The United States used to have a Fairness Doctrine that provided a method of handling the broadcast of information that could damage our society. It didn't suppress speech; it ensured that it was countered by other speech, just as Justice Brandeis suggested. It helped suppress the formation of large societal “bubbles” of misinformation. The Fairness Doctrine was destroyed by the Republican administration of Ronald Reagan and replaced with extreme political speech and bubbles. Nearly 40 years later, it wreaks havoc on our society.

Should we bring the Fairness Doctrine back?

Some say that we've changed since the Fairness Doctrine. We're no longer in the world of 20th Century broadcast media, where we're limited to a small number of content creators serving a vast audience. We have the Internet and social media, where we're all content creators. We can't possibly apply the Fairness Doctrine to 300 million people.

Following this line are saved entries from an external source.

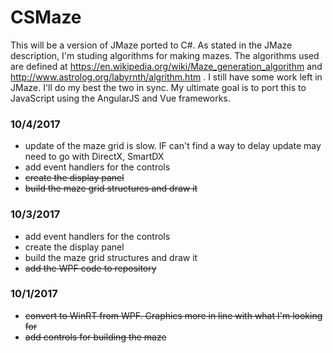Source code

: # CSMaze
This will be a version of JMaze ported to C#. As stated in the JMaze description, I'm studing algorithms for making mazes. The algorithms used 
are defined at  https://en.wikipedia.org/wiki/Maze_generation_algorithm and  http://www.astrolog.org/labyrnth/algrithm.htm .  I still have some
work left in JMaze. I'll do my best the two in sync.  My ultimate goal is to port this to JavaScript using the AngularJS and Vue frameworks.

### 10/4/2017
* update of the maze grid is slow.  IF can't find a way to delay update may need to go with DirectX, SmartDX
* add event handlers for the controls
* ~~create the display panel~~
* ~~build the maze grid structures and draw it~~
### 10/3/2017
* add event handlers for the controls
* create the display panel
* build the maze grid structures and draw it
* ~~add the WPF code to repository~~

### 10/1/2017
* ~~convert to WinRT from WPF.  Graphics more in line with what I'm looking for~~
* ~~add controls for building the maze~~
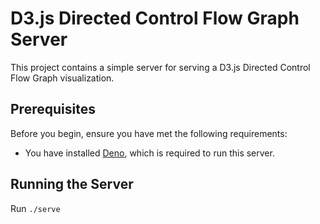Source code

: # D3.js Directed Control Flow Graph Server

This project contains a simple server for serving a D3.js Directed Control Flow Graph visualization.

## Prerequisites

Before you begin, ensure you have met the following requirements:

* You have installed [Deno](https://deno.land/#installation), which is required to run this server.

## Running the Server

Run `./serve`

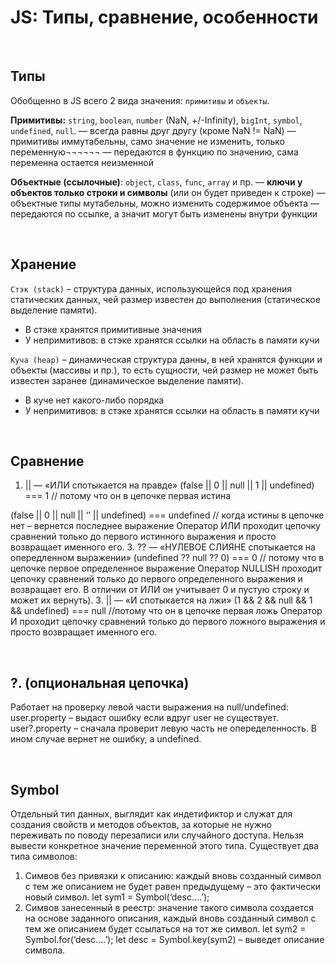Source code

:# JS: Типы, сравнение, особенности

<br>

## Типы
Обобщенно в JS всего 2 вида значения: `примитивы` и `объекты`.  

__Примитивы:__ `string`, `boolean`, `number` (NaN, +/-Infinity), `bigInt`, `symbol`, `undefined`, `null`.
— всегда равны друг другу (кроме NaN != NaN)
— примитивы иммутабельны, само значение не изменить, только переменную¬¬¬¬¬¬
— передаются в функцию по значению, сама переменна остается неизменной

__Объектные (ссылочные)__: `object`, `class`, `func`, `array` и пр.
— __ключи у объектов только строки и символы__ (или он будет приведен к строке)
— объектные типы мутабельны, можно изменить содержимое объекта
— передаются по ссылке, а значит могут быть изменены внутри функции

<br>

## Хранение
`Стэк (stack)` – структура данных, использующейся под хранения статических данных, чей размер известен до выполнения (статическое выделение памяти).
* В стэке хранятся примитивные значения
* У непримитивов: в стэке хранятся ссылки на область в памяти кучи

`Куча (heap)` – динамическая структура данны, в ней хранятся функции и объекты (массивы и пр.), то есть сущности, чей размер не может быть известен заранее (динамическое выделение памяти).  
* В куче нет какого-либо порядка
* У непримитивов: в стэке хранятся ссылки на область в памяти кучи

<br>

## Сравнение
1. || — «ИЛИ спотыкается на правде»
(false || 0 || null || 1 || undefined) === 1
// потому что он в цепочке первая истина

(false || 0 || null || ‘’ || undefined) === undefined
// когда истины в цепочке нет – вернется последнее выражение
Оператор ИЛИ проходит цепочку сравнений только до первого истинного выражения и просто возвращает именного его.
3. ?? — «НУЛЕВОЕ СЛИЯНЕ спотыкается на опередленном выражении»
(undefined ?? null ?? 0) === 0
// потому что в цепочке первое определенное выражение
Оператор NULLISH проходит цепочку сравнений только до первого определенного выражения и возвращает его. В отличии от ИЛИ он учитывает 0 и пустую строку и может их вернуть).
3. || — «И спотыкается на лжи»
(1 && 2 && null && 1 && undefined) === null
//потому что он в цепочке первая ложь
Оператор И проходит цепочку сравнений только до первого ложного выражения и просто возвращает именного его.

<br>

## ?. (опциональная цепочка)
Работает на проверку левой части выражения на null/undefined:
user.property – выдаст ошибку если вдруг user не существует.
user?.property – сначала проверит левую часть не опеределенность.
В ином случае вернет не ошибку, а undefined.

<br>

## Symbol
Отдельный тип данных, выглядит как индетификтор и служат для создания свойств и методов объектов, за которые не нужно переживать по поводу перезаписи или случайного доступа. Нельзя вывести конкретное значение переменной этого типа.
Существует два типа символов:
1. Симвов без привязки к описанию: каждый вновь созданный символ с тем же описанием не будет равен предыдущему – это фактически новый символ.
let sym1 = Symbol(‘desc….’);
2. Симвов занесенный в реестр: значение такого символа создается на основе заданного описания, каждый вновь созданный символ с тем же описанием будет ссылаться на тот же символ.
let sym2 = Symbol.for(‘desc….’);
let desc = Symbol.key(sym2) – выведет описание символа.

However, when you look at how social media is used, we don't really have a huge population of content creators. We have a huge population of people who copy the content produced by the few gods of their bubbles (Sean Hannity and Tucker Carlson, for example) to their fellow bubble citizenry (bubblezens?). So, I believe a modern-day Fairness Doctrine could still work and be better than righteous censorship.

Would either side of the political divide accept it after decades of entrenchment?

Would the political parties be willing to lose the wedge issues they rely on for fund-raising?